I have so, so much for which to be grateful today. I am alive, with food to eat and a roof over my head, (which is a good thing, because we’ve had the Maine version of a monsoon all week.) I am feeling a lot better emotionally than I have in a long time — I received a lovely comment about yesterday’s craziness at the doctors’, and for a split second I couldn’t recall any troubles there. I went through it, I ranted about it, and now it’s behind me. For anyone who has never been depressed, that is an enormous change for me. If I had a nickel for every time I carried that thing around for weeks, I wouldn’t be living here; I’d be in a house on the beach somewhere warm and lovely.

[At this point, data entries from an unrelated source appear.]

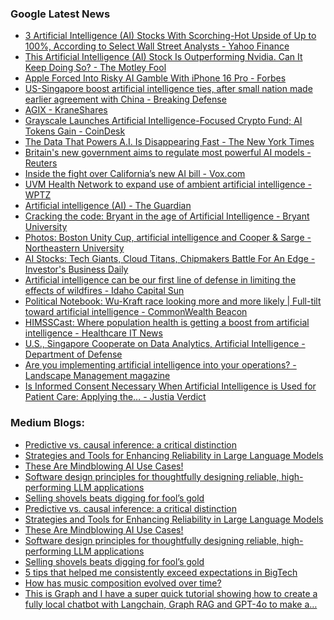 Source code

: ### Google Latest News
<!-- GOOGLE-NEWS-CONTENT:START -->

- [3 Artificial Intelligence (AI) Stocks With Scorching-Hot Upside of Up to 100%, According to Select Wall Street Analysts - Yahoo Finance](https://news.google.com/rss/articles/CBMiUWh0dHBzOi8vZmluYW5jZS55YWhvby5jb20vbmV3cy8zLWFydGlmaWNpYWwtaW50ZWxsaWdlbmNlLWFpLXN0b2Nrcy0wOTA2MDAxMzYuaHRtbNIBAA?oc=5)
- [This Artificial Intelligence (AI) Stock Is Outperforming Nvidia. Can It Keep Doing So? - The Motley Fool](https://news.google.com/rss/articles/CBMiXWh0dHBzOi8vd3d3LmZvb2wuY29tL2ludmVzdGluZy8yMDI0LzA3LzE4L2FydGlmaWNpYWwtaW50ZWxsaWdlbmNlLWFpLXN0b2NrLW91dHBlcmZvcm0tbnZpZGlhL9IBAA?oc=5)
- [Apple Forced Into Risky AI Gamble With iPhone 16 Pro - Forbes](https://news.google.com/rss/articles/CBMieWh0dHBzOi8vd3d3LmZvcmJlcy5jb20vc2l0ZXMvZXdhbnNwZW5jZS8yMDI0LzA3LzE5L2FwcGxlLWlwaG9uZS0xNi1wcm8tbWF4LWFwcGxlLWludGVsbGlnZW5jZS1haS1zYWxlcy1kZW1hbmQtbmV3LWlwaG9uZS_SAQA?oc=5)
- [US-Singapore boost artificial intelligence ties, after small nation made earlier agreement with China - Breaking Defense](https://news.google.com/rss/articles/CBMiiAFodHRwOi8vYnJlYWtpbmdkZWZlbnNlLmNvbS8yMDI0LzA3L3VzLXNpbmdhcG9yZS1ib29zdC1hcnRpZmljaWFsLWludGVsbGlnZW5jZS10aWVzLWFmdGVyLXNtYWxsLW5hdGlvbi1tYWRlLWVhcmxpZXItYWdyZWVtZW50LXdpdGgtY2hpbmEv0gGOAWh0dHA6Ly9icmVha2luZ2RlZmVuc2UuY29tLzIwMjQvMDcvdXMtc2luZ2Fwb3JlLWJvb3N0LWFydGlmaWNpYWwtaW50ZWxsaWdlbmNlLXRpZXMtYWZ0ZXItc21hbGwtbmF0aW9uLW1hZGUtZWFybGllci1hZ3JlZW1lbnQtd2l0aC1jaGluYS8_YW1wPTE?oc=5)
- [AGIX - KraneShares](https://news.google.com/rss/articles/CBMiHWh0dHBzOi8va3JhbmVzaGFyZXMuY29tL2FnaXgv0gEA?oc=5)
- [Grayscale Launches Artificial Intelligence-Focused Crypto Fund; AI Tokens Gain - CoinDesk](https://news.google.com/rss/articles/CBMiemh0dHBzOi8vd3d3LmNvaW5kZXNrLmNvbS9tYXJrZXRzLzIwMjQvMDcvMTcvZ3JheXNjYWxlLWxhdW5jaGVzLWFydGlmaWNpYWwtaW50ZWxsaWdlbmNlLWZvY3VzZWQtY3J5cHRvLWZ1bmQtYWktdG9rZW5zLWdhaW4v0gF-aHR0cHM6Ly93d3cuY29pbmRlc2suY29tL21hcmtldHMvMjAyNC8wNy8xNy9ncmF5c2NhbGUtbGF1bmNoZXMtYXJ0aWZpY2lhbC1pbnRlbGxpZ2VuY2UtZm9jdXNlZC1jcnlwdG8tZnVuZC1haS10b2tlbnMtZ2Fpbi9hbXAv?oc=5)
- [The Data That Powers A.I. Is Disappearing Fast - The New York Times](https://news.google.com/rss/articles/CBMiR2h0dHBzOi8vd3d3Lm55dGltZXMuY29tLzIwMjQvMDcvMTkvdGVjaG5vbG9neS9haS1kYXRhLXJlc3RyaWN0aW9ucy5odG1s0gEA?oc=5)
- [Britain's new government aims to regulate most powerful AI models - Reuters](https://news.google.com/rss/articles/CBMihAFodHRwczovL3d3dy5yZXV0ZXJzLmNvbS90ZWNobm9sb2d5L2FydGlmaWNpYWwtaW50ZWxsaWdlbmNlL2JyaXRhaW5zLW5ldy1nb3Zlcm5tZW50LWFpbXMtcmVndWxhdGUtbW9zdC1wb3dlcmZ1bC1haS1tb2RlbHMtMjAyNC0wNy0xNy_SAQA?oc=5)
- [Inside the fight over California’s new AI bill - Vox.com](https://news.google.com/rss/articles/CBMiUWh0dHBzOi8vd3d3LnZveC5jb20vZnV0dXJlLXBlcmZlY3QvMzYxNTYyL2NhbGlmb3JuaWEtYWktYmlsbC1zY290dC13aWVuZXItc2ItMTA0N9IBAA?oc=5)
- [UVM Health Network to expand use of ambient artificial intelligence - WPTZ](https://news.google.com/rss/articles/CBMiS2h0dHBzOi8vd3d3Lm15bmJjNS5jb20vYXJ0aWNsZS91dm0tYW1iaWVudC1hcnRpZmljaWFsLWludGVsbGlnZW5jZS82MTYwOTI4M9IBAA?oc=5)
- [Artificial intelligence (AI) - The Guardian](https://news.google.com/rss/articles/CBMiP2h0dHBzOi8vd3d3LnRoZWd1YXJkaWFuLmNvbS90ZWNobm9sb2d5L2FydGlmaWNpYWxpbnRlbGxpZ2VuY2VhadIBAA?oc=5)
- [Cracking the code: Bryant in the age of Artificial Intelligence - Bryant University](https://news.google.com/rss/articles/CBMiSGh0dHBzOi8vbmV3cy5icnlhbnQuZWR1L2NyYWNraW5nLWNvZGUtYnJ5YW50LWFnZS1hcnRpZmljaWFsLWludGVsbGlnZW5jZdIBAA?oc=5)
- [Photos: Boston Unity Cup, artificial intelligence and Cooper & Sarge - Northeastern University](https://news.google.com/rss/articles/CBMiamh0dHBzOi8vbmV3cy5ub3J0aGVhc3Rlcm4uZWR1LzIwMjQvMDcvMTkvcGhvdG9zLWJvc3Rvbi11bml0eS1jdXAtYXJ0aWZpY2lhbC1pbnRlbGxpZ2VuY2UtYW5kLWNvb3Blci1zYXJnZS_SAQA?oc=5)
- [AI Stocks: Tech Giants, Cloud Titans, Chipmakers Battle For An Edge - Investor's Business Daily](https://news.google.com/rss/articles/CBMiSWh0dHBzOi8vd3d3LmludmVzdG9ycy5jb20vbmV3cy90ZWNobm9sb2d5L2FydGlmaWNpYWwtaW50ZWxsaWdlbmNlLXN0b2Nrcy_SAQA?oc=5)
- [Artificial intelligence can be our first line of defense in limiting the effects of wildfires - Idaho Capital Sun](https://news.google.com/rss/articles/CBMihQFodHRwczovL2lkYWhvY2FwaXRhbHN1bi5jb20vMjAyNC8wNy8xOS9hcnRpZmljaWFsLWludGVsbGlnZW5jZS1jYW4tYmUtb3VyLWZpcnN0LWxpbmUtb2YtZGVmZW5zZS1pbi1saW1pdGluZy10aGUtZWZmZWN0cy1vZi13aWxkZmlyZXMv0gEA?oc=5)
- [Political Notebook: Wu-Kraft race looking more and more likely | Full-tilt toward artificial intelligence - CommonWealth Beacon](https://news.google.com/rss/articles/CBMijwFodHRwczovL2NvbW1vbndlYWx0aGJlYWNvbi5vcmcvcG9saXRpY3MvcG9saXRpY2FsLW5vdGVib29rLXd1LWtyYWZ0LXJhY2UtbG9va2luZy1tb3JlLWFuZC1tb3JlLWxpa2VseS1mdWxsLXRpbHQtdG93YXJkLWFydGlmaWNpYWwtaW50ZWxsaWdlbmNlL9IBAA?oc=5)
- [HIMSSCast: Where population health is getting a boost from artificial intelligence - Healthcare IT News](https://news.google.com/rss/articles/CBMibWh0dHBzOi8vd3d3LmhlYWx0aGNhcmVpdG5ld3MuY29tL25ld3MvaGltc3NjYXN0LXdoZXJlLXBvcHVsYXRpb24taGVhbHRoLWdldHRpbmctYm9vc3QtYXJ0aWZpY2lhbC1pbnRlbGxpZ2VuY2XSAQA?oc=5)
- [U.S., Singapore Cooperate on Data Analytics, Artificial Intelligence - Department of Defense](https://news.google.com/rss/articles/CBMigwFodHRwczovL3d3dy5kZWZlbnNlLmdvdi9OZXdzL05ld3MtU3Rvcmllcy9BcnRpY2xlL0FydGljbGUvMzgzOTMzNS91cy1zaW5nYXBvcmUtY29vcGVyYXRlLW9uLWRhdGEtYW5hbHl0aWNzLWFydGlmaWNpYWwtaW50ZWxsaWdlbmNlL9IBAA?oc=5)
- [Are you implementing artificial intelligence into your operations? - Landscape Management magazine](https://news.google.com/rss/articles/CBMiZmh0dHBzOi8vd3d3LmxhbmRzY2FwZW1hbmFnZW1lbnQubmV0L2FyZS15b3UtaW1wbGVtZW50aW5nLWFydGlmaWNpYWwtaW50ZWxsaWdlbmNlLWludG8teW91ci1vcGVyYXRpb25zL9IBAA?oc=5)
- [Is Informed Consent Necessary When Artificial Intelligence is Used for Patient Care: Applying the… - Justia Verdict](https://news.google.com/rss/articles/CBMieWh0dHBzOi8vdmVyZGljdC5qdXN0aWEuY29tLzIwMjQvMDcvMTkvaXMtaW5mb3JtZWQtY29uc2VudC1uZWNlc3Nhcnktd2hlbi1hcnRpZmljaWFsLWludGVsbGlnZW5jZS1pcy11c2VkLWZvci1wYXRpZW50LWNhcmXSAX1odHRwczovL3ZlcmRpY3QuanVzdGlhLmNvbS9hbXAvMjAyNC8wNy8xOS9pcy1pbmZvcm1lZC1jb25zZW50LW5lY2Vzc2FyeS13aGVuLWFydGlmaWNpYWwtaW50ZWxsaWdlbmNlLWlzLXVzZWQtZm9yLXBhdGllbnQtY2FyZQ?oc=5)<!-- GOOGLE-NEWS-CONTENT:END -->

### Medium Blogs:
<!-- MEDIUM-CONTENT:START -->

- [Predictive vs. causal inference: a critical distinction](https://medium.com/towards-data-science/why-machine-learning-is-not-made-for-causal-estimation-f2add4a36e85?source=topic_portal_recommended_stories---------0-84----------machine_learning----------931d3c27_f717_4403_8cb8_3a4a4793a456-------)
- [Strategies and Tools for Enhancing Reliability in Large Language Models](https://medium.com/gitconnected/chat-quijote-and-the-windmills-navigating-ai-hallucinations-on-the-path-to-accuracy-0aaecf46354c?source=topic_portal_recommended_stories---------1-107----------machine_learning----------931d3c27_f717_4403_8cb8_3a4a4793a456-------)
- [These Are Mindblowing AI Use Cases!](https://medium.com/the-generator/top-20-gpt-4o-use-cases-that-actually-improve-your-everyday-life-c136f2c802d2?source=topic_portal_recommended_stories---------2-85----------machine_learning----------931d3c27_f717_4403_8cb8_3a4a4793a456-------)
- [Software design principles for thoughtfully designing reliable, high-performing LLM applications](https://medium.com/towards-data-science/the-llm-triangle-principles-to-architect-reliable-ai-apps-d3753dd8542e?source=topic_portal_recommended_stories---------3-107----------machine_learning----------931d3c27_f717_4403_8cb8_3a4a4793a456-------)
- [Selling shovels beats digging for fool’s gold](https://medium.com/ai-ai-oh/why-i-believe-ai-is-the-biggest-lie-ever-and-were-buying-it-7334576293ee?source=topic_portal_recommended_stories---------4-85----------machine_learning----------931d3c27_f717_4403_8cb8_3a4a4793a456-------)
- [Predictive vs. causal inference: a critical distinction](https://medium.com/towards-data-science/why-machine-learning-is-not-made-for-causal-estimation-f2add4a36e85?source=topic_portal_recommended_stories---------0-84----------machine_learning----------931d3c27_f717_4403_8cb8_3a4a4793a456-------)
- [Strategies and Tools for Enhancing Reliability in Large Language Models](https://medium.com/gitconnected/chat-quijote-and-the-windmills-navigating-ai-hallucinations-on-the-path-to-accuracy-0aaecf46354c?source=topic_portal_recommended_stories---------1-107----------machine_learning----------931d3c27_f717_4403_8cb8_3a4a4793a456-------)
- [These Are Mindblowing AI Use Cases!](https://medium.com/the-generator/top-20-gpt-4o-use-cases-that-actually-improve-your-everyday-life-c136f2c802d2?source=topic_portal_recommended_stories---------2-85----------machine_learning----------931d3c27_f717_4403_8cb8_3a4a4793a456-------)
- [Software design principles for thoughtfully designing reliable, high-performing LLM applications](https://medium.com/towards-data-science/the-llm-triangle-principles-to-architect-reliable-ai-apps-d3753dd8542e?source=topic_portal_recommended_stories---------3-107----------machine_learning----------931d3c27_f717_4403_8cb8_3a4a4793a456-------)
- [Selling shovels beats digging for fool’s gold](https://medium.com/ai-ai-oh/why-i-believe-ai-is-the-biggest-lie-ever-and-were-buying-it-7334576293ee?source=topic_portal_recommended_stories---------4-85----------machine_learning----------931d3c27_f717_4403_8cb8_3a4a4793a456-------)
- [5 tips that helped me consistently exceed expectations in BigTech](https://medium.com/towards-data-science/how-to-succeed-as-a-machine-learning-engineer-in-the-industry-d36ffc2f2631?source=topic_portal_recommended_stories---------5-84----------machine_learning----------931d3c27_f717_4403_8cb8_3a4a4793a456-------)
- [How has music composition evolved over time?](https://medium.com/fan-fare/how-has-music-changed-since-the-1950s-a-statistical-analysis-b70c8dc3bbfa?source=topic_portal_recommended_stories---------6-107----------machine_learning----------931d3c27_f717_4403_8cb8_3a4a4793a456-------)
- [This is Graph and I have a super quick tutorial showing how to create a fully local chatbot with Langchain, Graph RAG and GPT-4o to make a…](https://medium.com/towards-artificial-intelligence/langchain-graph-rag-gpt-4o-python-project-easy-ai-chat-for-your-website-46a46e24f161?source=topic_portal_recommended_stories---------7-85----------machine_learning----------931d3c27_f717_4403_8cb8_3a4a4793a456-------)<!-- MEDIUM-CONTENT:END -->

I owe thanks to so many for that. First, sister S., who listened all those years, and kept right on loving me, AND introducing me to a new way of looking at the world. Sue, from the bottom of my heart all the way to the top, thank you for your gift, and for being such a loving friend and sister. ❤
My mom stayed right beside me, even when she was near crazy with frustration. I know I’ve made you want to scream, time after time, Mom; thank you so much for hanging in there, and for loving me so much that even after all that, we are friends. ❤
All of the other members of my family — I’m sorry I have to lump you together, but sisters J., DC, DB, and M., brother M., and Dad and P., for your unbounded optimism. Also, assorted spouses and significant others, and all my nieces and nephews, and my grand-nephew and incipient grand-niece. All of you supported me and loved me, even when we didn’t see each other or speak for months at a time. Thank you so much. ❤
Mom just called, and we are going to the Coastal Maine Botanical Gardens in an hour, so I better go get ready. My love and thanks to my psychologist, and all my friends, especially Darreby, and all of my lovely online friends, who are so faithful, work friends, and anyone I’ve forgotten: I realize that each and every one of you has had a hand in getting me to where I am. Thank you all so much. I am so blessed, and so thankful. I am a very lucky woman.